OpenBLAS: Multi-Thread & Speed Problem

Hi, everyone I am not sure that if the speed I got is the quickest result, so I wanna make for sure here, and in my opinion, It can be faster. I ran a test.c like this:

#include <stdio.h>
#include "/usr/local/openblas_a9/include/cblas.h"
#include <time.h>
#include <stdlib.h>
#define random(x)(rand()%x)

void main()
{
   int M=160*160,K=32*9,N=64;
   int i;
   float* A=(float*)malloc(sizeof(float)*M*K);
   for(i=0;i<M*K;i++)
   {
      A[K]=(float)random(10);
    }

   float* B=(float*)malloc(sizeof(float)*N*K);
   for(i=0;i<N*K;i++)
   {
      B[K]=(float)random(10);
    }
   float* C=(float*)malloc(sizeof(float)*N*M);
   
   float alpha=1;
   float beta=0;
   int lda=K;
   int ldb=N;
   int ldc=N;
   
   clock_t start1,end1;
   start1=clock();
   cblas_sgemm(CblasRowMajor,CblasNoTrans,CblasNoTrans,M,N,K,alpha,A,lda,B,ldb,beta,C,ldc);
   end1=clock();
   printf("timeusing:%lf",((double)end1 - (double)start1)/ CLOCKS_PER_SEC);
   printf("\n");
}

Before I compiled it I tried to use the multi-threads, I inputed this in my ubuntu teminal export OPENBLAS_NUM_THREADS=4 Then I compiled this test.c by using this instruction : arm-linux-gnueabihf-gcc -static -o test test.c -I /usr/local/openblas_a9/include/ -L /usr/local/openblas_a9/lib /usr/local/openblas_a9/lib/libopenblas.a -lpthread -lgfortran -std=c99 -mcpu=cortex-a9 -mfpu=neon-fp16 -mfloat-abi=hard -O3 -ffast-math

The CPU that run the executable file is exynos4412 cortex-a9

the time that cblas_sgemm used is around 0.48s. If I didn’t input export OPENBLAS_NUM_THREADS=4 the time is 0.68s

I wanna know that if I did something wrong when I use openblas to caculate the matrix and if the speed is reasonable, if not , how can I speed up?

Thanks for your attention!

About this issue

  • Original URL
  • State: closed
  • Created 4 years ago
  • Comments: 27 (3 by maintainers)

Most upvoted comments

Pretty sure now that by using clock() you are measuring the sum of processor time across all threads. When I rewrite it to calculate elapsed time rather than cpu time, single thread is still at 0.29s but with four threads it completes in 0.09s (0.16 for two threads, 0.12 with three threads).
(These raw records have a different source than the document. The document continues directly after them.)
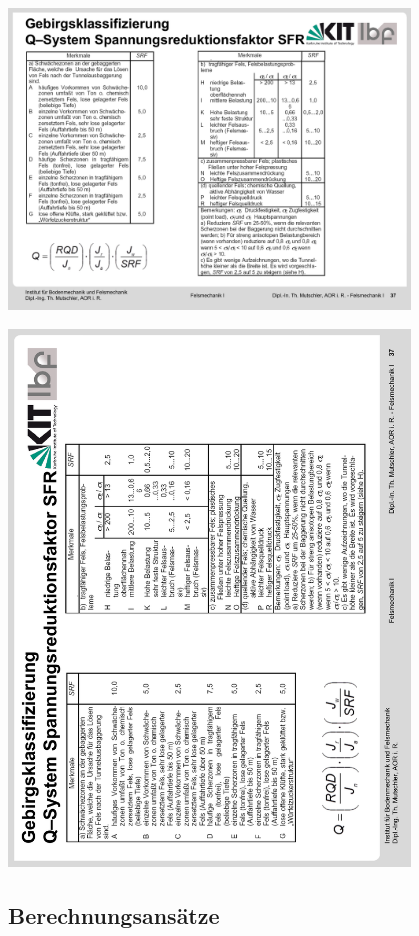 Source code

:\documentclass[fleqn,twoside]{article}
\begin{document}
\begin{minipage}{0.49\textwidth}
    \includegraphics[width=0.8\textwidth]{Grafiken/SRFa.pdf}
\end{minipage}
\includegraphics[width=0.8\textwidth]{Grafiken/SRFb.pdf}
\subsection{Berechnungsansätze}
\end{document}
This is with the small changes from the old “optimized for deep learning” branch, i.e. https://github.com/xianyi/OpenBLAS/commit/92058a75e2cc1e46e73e2784f691a2bcb2f9aef9 (I believe I can only test with softfp on my Tinkerboard running Linaro, but I see no reason why hardfp would be different).